The transcription of genes begins with the binding of transcription elements onto regulatory sites. The transcription rate is heavily dependant on how strong or weak these sites are. In our project, protein feedback will not be taken into account as there is no regulatory region capable of interacting with the products. We assume that both mRNA and protein synthesis have a constant rate of production, which does not vary throughout the process. Each component degrades randomly and is recycled within the cell.

  • Transcription
  • The average transcription speed in E.coli is 70nt/s. Assuming all the transcription in our circuit works in such speed, we can calculate the maximum transcription rate for each transcription equation by using this formula: Maximum Transcription Rate = Transcription Speed(nt/min)/Gene Length(bp)=4200/Gene Length (nM/min)

  • Translation
  • The average translation speed in E.coli is 40Aa/s. Also assuming all the translation in our circuit works in the same speed, we can calculate the theoretical transcription rate. However, in wetlab, we can use different rbs to regulate the translation process, thus, the translation rate can be written as: Translation Rate = RBS * Translation Speed(Aa/min)/Protein Length(Aa) = 2400RBS/Protein Length (min^-1) This transformation does not change the degree of freedom of our system. However, this does limit the range of parameters since the strength of RBS can not be too extreme.

  • Cell division rate
  • We have assume the period of cell division is 30 mins, which means the "degradation rate" in our model is actually the sum of degradation rate of the substance(1/half life) and cell division rate(1/30 mins).

  • RNA degradation rate
  • From Ref1(Belasco 1993) and Ref2(Genome Biology 2006, 7:R99), we have decided that all the mRNA in our system have a half life of 4.4 mins.

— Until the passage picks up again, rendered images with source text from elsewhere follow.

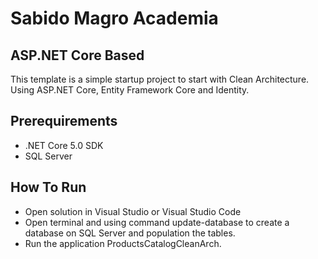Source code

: # Sabido Magro Academia 

## ASP.NET Core Based 

This template is a simple startup project to start with Clean Architecture. Using ASP.NET Core, Entity Framework Core and Identity.

## Prerequirements

* .NET Core 5.0 SDK
* SQL Server

## How To Run

* Open solution in Visual Studio or Visual Studio Code
* Open terminal and using command update-database to create a database on SQL Server and population the tables.
* Run the application ProductsCatalogCleanArch.

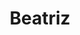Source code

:---
title: Beatriz
artigo: a
picture: /images/b/Beatriz.jpg
background: /images/fundos/heartpoa.jpg
style: style-verde1
description: Significado do nome Beatriz
full-description: Olha só que privilégio se chamar Beatriz. O nome tem origem no latim, beatus, que significa "feliz" ou Beatrice, que quer dizer “a que traz felicidade” ou "aquela que faz os outros felizes". Da até vontade de trocar o nome para Beatriz. Afinal, quem não quer ser sinônimo de felicidade?!
---
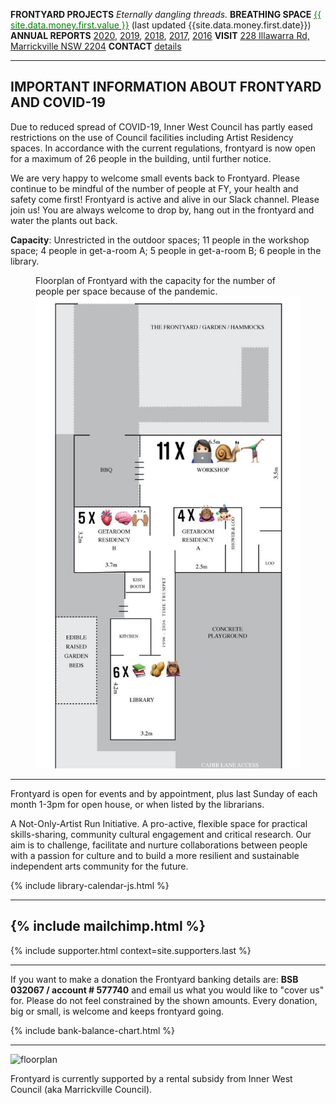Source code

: ---
---


**FRONTYARD PROJECTS** *Eternally dangling threads.*
**BREATHING SPACE** <a href='#moneygraph' title='What is BreathingSpace?'><span style="color:green">{{ site.data.money.first.value }}</span></a> (last updated {{site.data.money.first.date}})
**ANNUAL REPORTS** [2020](/20210316_FY_Statements2020_signed.pdf), [2019](/20200525_FY_StatementsNotes2019_Signed.pdf), [2018](/20190307_FY_StatementsNotes2018.pdf), [2017](/20180226_FY_StatementsNotes2017.pdf), [2016](/20170320_FY_StatementsNotes2016.pdf)
**VISIT** [228 Illawarra Rd, Marrickville NSW 2204](https://www.google.com.au/maps/place/228+Illawarra+Rd,+Marrickville+NSW+2204/data=!4m2!3m1!1s0x6b12b0643971d4cf:0xfd04759e18342c41?sa=X&ved=0ahUKEwi7wbr6tt_KAhWo26YKHa5iDxkQ8gEIGzAA)
**CONTACT** [details](/contact/)

---- 

<div id="covid-19">
  <h2>IMPORTANT INFORMATION ABOUT FRONTYARD AND COVID-19</h2>
 
  <p>Due to reduced spread of COVID-19, Inner West Council has partly eased restrictions on the use of Council facilities including Artist Residency spaces. In accordance with the current regulations, frontyard is now open for a maximum of 26 people in the building, until further notice.</p>
 
  <p>We are very happy to welcome small events back to Frontyard. Please continue to be mindful of the number of people at FY, your health and safety come first! Frontyard is active and alive in our Slack channel. Please join us! You are always welcome to drop by, hang out in the frontyard and water the plants out back.</p>

  <p><strong>Capacity</strong>: Unrestricted in the outdoor spaces; 11 people in the workshop space; 4 people in get-a-room A; 5 people in get-a-room B; 6 people in the library.</p>

  <figure>
    <figcaption>Floorplan of Frontyard with the capacity for the number of people per space because of the pandemic.</figcaption>
    <img src="/images/covid-capacity-map-0321.jpg" alt="Floorplan of Frontyard building with the number of people per space" />
  </figure>
</div>

----

Frontyard is open for events and by appointment, plus last Sunday of each month 1-3pm for open house, or when listed by the librarians.

A Not-Only-Artist Run Initiative. A pro-active, flexible space for practical skills-sharing, community cultural engagement and critical research. Our aim is to challenge, facilitate and nurture collaborations between people with a passion for culture and to build a more resilient and sustainable independent arts community for the future.

{% include library-calendar-js.html %}

-------
{% include mailchimp.html %}
------

{% include supporter.html context=site.supporters.last %}

-----

If you want to make a donation the Frontyard banking details are:
**BSB 032067 / account # 577740**
and email us what you would like to "cover us" for. Please do not feel constrained by the shown amounts. Every donation, big or small, is welcome and keeps frontyard going.

{% include bank-balance-chart.html %}

------

![floorplan](/images/floorplan.jpg)

Frontyard is currently supported by a rental subsidy from Inner West Council (aka Marrickville Council).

\begin{equation} \frac{d[GFP]}{dt}= k_{translation}[mRNA] - k_{degradation} \end{equation}
\begin{equation} \frac{d[TALEN]}{dt}= k_{translation}[mRNA] - k_{degradation} \end{equation}

These equations would describe the change of concentration of both GFP (our reporter) and the TALEN. As previous teams have described the promoter activity, we expect our system to behave similarly as previously reported.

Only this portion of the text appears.